First Throw A Famous Saying To The Town Building.
When we really need to start to really optimize our Python program, the first step we have to do is not blindly optimize, but to analyze our existing programs and discover the performance bottlenecks of the program. Sexual optimization. This will allow us to spend the most time and optimization to get the most out of the optimization.
This article focuses on the elegant use of Python’s built-in performance analyzer, and uses the author’s chemical kinetics program as an example for performance analysis practice, introduces the use of commonly used performance analysis visualization tools, and finally performs preliminary performance on Python programs. Optimization attempts.
About Performance Analysis
Performance analysis is to analyze the relationship between the code and the resources being used. It can help us analyze the running time to find the bottleneck of the running of the program, and also help us analyze the use of memory to prevent the occurrence of memory leaks.
The tool that helps us perform performance analysis is the performance analyzer, which is divided into two main categories: 1. event-based profiling 2. statistical profiling
Python Performance Analyzer
The most commonly used performance analysis tools in Python are a profiler, line_profiler, and memory_profiler. They help us analyze the performance of Python code in different ways. We focus here on Python’s built-in profiler and use it to help us analyze and optimize our programs.

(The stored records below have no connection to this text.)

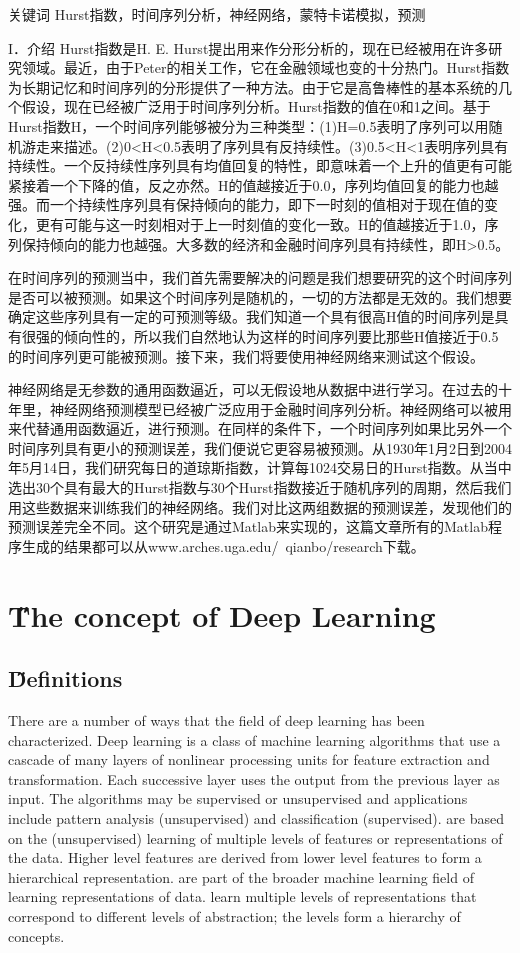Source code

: \documentclass[12pt]{article}
\begin{document}
关键词
Hurst指数，时间序列分析，神经网络，蒙特卡诺模拟，预测


I．介绍
Hurst指数是H. E. Hurst提出用来作分形分析的，现在已经被用在许多研究领域。最近，由于Peter的相关工作，它在金融领域也变的十分热门。Hurst指数为长期记忆和时间序列的分形提供了一种方法。由于它是高鲁棒性的基本系统的几个假设，现在已经被广泛用于时间序列分析。Hurst指数的值在0和1之间。基于Hurst指数H，一个时间序列能够被分为三种类型：(1)H=0.5表明了序列可以用随机游走来描述。(2)0<H<0.5表明了序列具有反持续性。(3)0.5<H<1表明序列具有持续性。一个反持续性序列具有均值回复的特性，即意味着一个上升的值更有可能紧接着一个下降的值，反之亦然。H的值越接近于0.0，序列均值回复的能力也越强。而一个持续性序列具有保持倾向的能力，即下一时刻的值相对于现在值的变化，更有可能与这一时刻相对于上一时刻值的变化一致。H的值越接近于1.0，序列保持倾向的能力也越强。大多数的经济和金融时间序列具有持续性，即H>0.5。

在时间序列的预测当中，我们首先需要解决的问题是我们想要研究的这个时间序列是否可以被预测。如果这个时间序列是随机的，一切的方法都是无效的。我们想要确定这些序列具有一定的可预测等级。我们知道一个具有很高H值的时间序列是具有很强的倾向性的，所以我们自然地认为这样的时间序列要比那些H值接近于0.5的时间序列更可能被预测。接下来，我们将要使用神经网络来测试这个假设。

神经网络是无参数的通用函数逼近，可以无假设地从数据中进行学习。在过去的十年里，神经网络预测模型已经被广泛应用于金融时间序列分析。神经网络可以被用来代替通用函数逼近，进行预测。在同样的条件下，一个时间序列如果比另外一个时间序列具有更小的预测误差，我们便说它更容易被预测。从1930年1月2日到2004年5月14日，我们研究每日的道琼斯指数，计算每1024交易日的Hurst指数。从当中选出30个具有最大的Hurst指数与30个Hurst指数接近于随机序列的周期，然后我们用这些数据来训练我们的神经网络。我们对比这两组数据的预测误差，发现他们的预测误差完全不同。这个研究是通过Matlab来实现的，这篇文章所有的Matlab程序生成的结果都可以从www.arches.uga.edu/~qianbo/research下载。

\section{\H The concept of Deep Learning}
\subsection{\H Definitions}
There are a number of ways that the field of deep learning has been characterized. Deep learning is a class of machine learning algorithms that use a cascade of many layers of nonlinear processing units for feature extraction and transformation. Each successive layer uses the output from the previous layer as input. The algorithms may be supervised or unsupervised and applications include pattern analysis (unsupervised) and classification (supervised).
are based on the (unsupervised) learning of multiple levels of features or representations of the data. Higher level features are derived from lower level features to form a hierarchical representation.
are part of the broader machine learning field of learning representations of data.
learn multiple levels of representations that correspond to different levels of abstraction; the levels form a hierarchy of concepts.
\end{document}
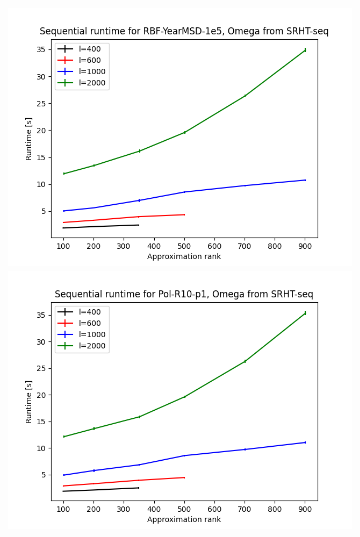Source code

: \documentclass{article}
\theoremstyle{definition}
\begin{document}
\begin{appendices}
\begin{figure}
\begin{subfigure}[t]{\textwidth+20pt\relax}
    \includegraphics[width=\dimexpr\linewidth-20pt\relax]{plots/runtime/runtime_RBF-YearMSD-1e5_SRHT-seq.png}
    \includegraphics[width=\dimexpr\linewidth-20pt\relax]{plots/runtime/runtime_Pol-R10-p1_SRHT-seq.png}

\end{subfigure}
\end{figure}
\end{appendices}
\end{document}
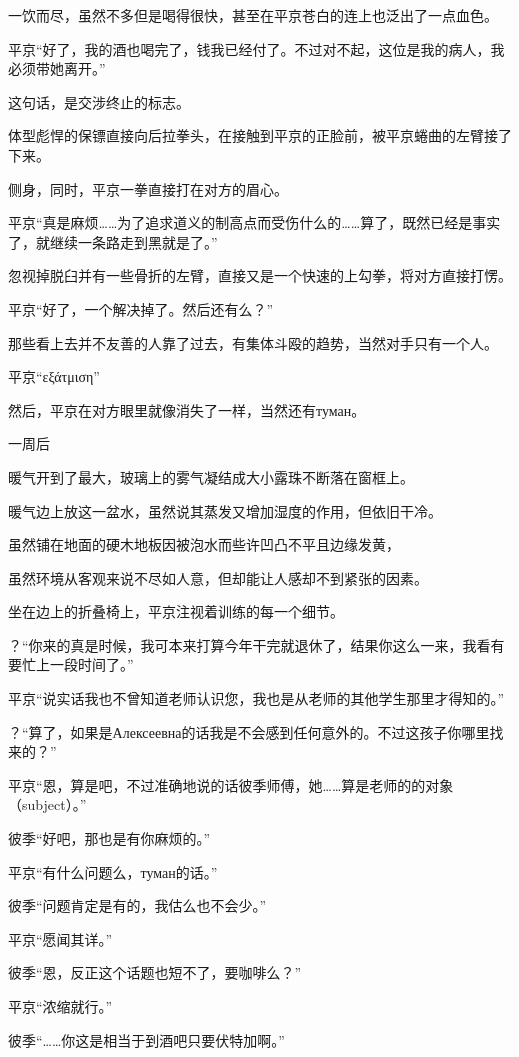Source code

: \documentclass{article}
\begin{document}
一饮而尽，虽然不多但是喝得很快，甚至在平京苍白的连上也泛出了一点血色。

平京“好了，我的酒也喝完了，钱我已经付了。不过对不起，这位是我的病人，我必须带她离开。”

这句话，是交涉终止的标志。

体型彪悍的保镖直接向后拉拳头，在接触到平京的正脸前，被平京蜷曲的左臂接了下来。

侧身，同时，平京一拳直接打在对方的眉心。

平京“真是麻烦……为了追求道义的制高点而受伤什么的……算了，既然已经是事实了，就继续一条路走到黑就是了。”

忽视掉脱臼并有一些骨折的左臂，直接又是一个快速的上勾拳，将对方直接打愣。

平京“好了，一个解决掉了。然后还有么？”

那些看上去并不友善的人靠了过去，有集体斗殴的趋势，当然对手只有一个人。

平京“εξάτμιση”

然后，平京在对方眼里就像消失了一样，当然还有туман。

\centerline{一周后}

暖气开到了最大，玻璃上的雾气凝结成大小露珠不断落在窗框上。

暖气边上放这一盆水，虽然说其蒸发又增加湿度的作用，但依旧干冷。

虽然铺在地面的硬木地板因被泡水而些许凹凸不平且边缘发黄，

虽然环境从客观来说不尽如人意，但却能让人感却不到紧张的因素。

坐在边上的折叠椅上，平京注视着训练的每一个细节。

？“你来的真是时候，我可本来打算今年干完就退休了，结果你这么一来，我看有要忙上一段时间了。”

平京“说实话我也不曾知道老师认识您，我也是从老师的其他学生那里才得知的。”

？“算了，如果是Алексеевна的话我是不会感到任何意外的。不过这孩子你哪里找来的？”

平京“恩，算是吧，不过准确地说的话彼季师傅，她……算是老师的的对象（subject）。”

彼季“好吧，那也是有你麻烦的。”

平京“有什么问题么，туман的话。”

彼季“问题肯定是有的，我估么也不会少。”

平京“愿闻其详。”

彼季“恩，反正这个话题也短不了，要咖啡么？”

平京“浓缩就行。”

彼季“……你这是相当于到酒吧只要伏特加啊。”
\end{document}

From the analysis report results, we can get a lot of information: 1. A total of 197 function calls are monitored throughout the process, of which 192 are native calls (ie no recursive calls are involved) 2. The total execution time is 0.002 seconds 3. Results list The middle is sorted according to the standard name, that is, according to the way the string is printed (the number is also treated as a string) 4. In the list: – calls indicates the number of times the function is called (there are two values indicating that there are recursive calls, the total number of calls) / Native calls) – to time is the internal call time of the function (not including the time of other functions that it calls itself) – per-call is equal to to time / calls – cumtime cumulative call time, contrary to tottime, it contains the time of its own internal call function – Last column, file name, line number, function name
Python provides us with a number of interfaces that allow us to perform performance analysis flexibly, including two Profile classes for the cProfile module and the Stats class for the pstat module.
We can use these two classes to encapsulate the functionality of code analysis for flexible and reusable analysis elsewhere in the project.
Here is a brief summary of the common interfaces of Profile and Stats:
Enable(): Start collecting performance analysis data
Disable(): Stop collecting performance analysis data
Create_stats(): Stop collecting analytics data and create stats objects for collected data
Print_stats(): Create a stats object and print the analysis results
Dump_stats(filename): Write the result of the current performance analysis to a file (binary format)
Runcall(func, *args, **kwargs): collect performance analysis data of the called function func
The Stats class provided by the Stats pstats module helps us read and manipulate stats files (binary format) python import pstats p = pstats.Stats(‘stats.prof’) The Stats class can accept stats filenames or accept cProfile directly. The Profile object acts as a data source.
Strip_dirs(): Delete path information for all function file names in the report
Dump_stats(filename): Write the analysis data in stats to the file (the effect is the same as cProfile.Profile.dump_stats())
Sort_stats(*keys): Sorts the report list. The functions are sorted according to the parameters passed in. The keywords include calls, cumtime, etc. For specific parameters, see https://docs.python.org/2/library/profile.html #pstats.Stats.sort_stats
Reverse_order(): Reverse the current sort
Print_stats(*restrictions): Prints the information to standard output. *restrictions are used to control the form of the printed result. For example, (10, 1.0, “.*.py.*”) indicates the first 10 lines of the information for printing all py files.
With the above interface, we can use the parser to analyze our program more elegantly. For example, you can write a decorator with parameters, so that you can easily use any decorator to analyze any function in the project. Achieve their goals.
After the program finishes running, it will generate the analysis file of mkm_run.prof in the current path, and we can analyze this function through printing or visualization tools.
Performance analysis practice
Below I will practice by analyzing the methods in the MicroKineticModel class in my kinetics program, and use several commonly used performance analysis visualization tools to help analyze and perform preliminary optimization and efficiency comparison.
Note: The program of this test mainly includes numerical solution differential equation and Newton method to solve the solution of multivariate nonlinear equations. The formula derivation part of the program is completed by string operation.
Generate a performance analysis report
According to the above method, we modify the run method through the decorator to perform performance analysis, so that we can run the program as normal, but the difference is that the performance analysis report file will be generated in the current path.
After the seemingly normal run, we will generate an analysis report in the current path, mkm_run.prof, which is a binary file that we need to read using the interface of python’s pstats module.
We only sorted in descending order according to the accumulated time and output the first ten lines. The whole function only runs for 0.106 seconds. It can be seen that most of the time of the program is mainly in the process of solving the Newton method, and the process of obtaining the Jacobian Matrix is a major time-consuming part.
Although we can view the function call relationship through the command line, I don’t want to take the time to continue the analysis in the anti-human black and white box. Below I intend to use the visual visualization tool.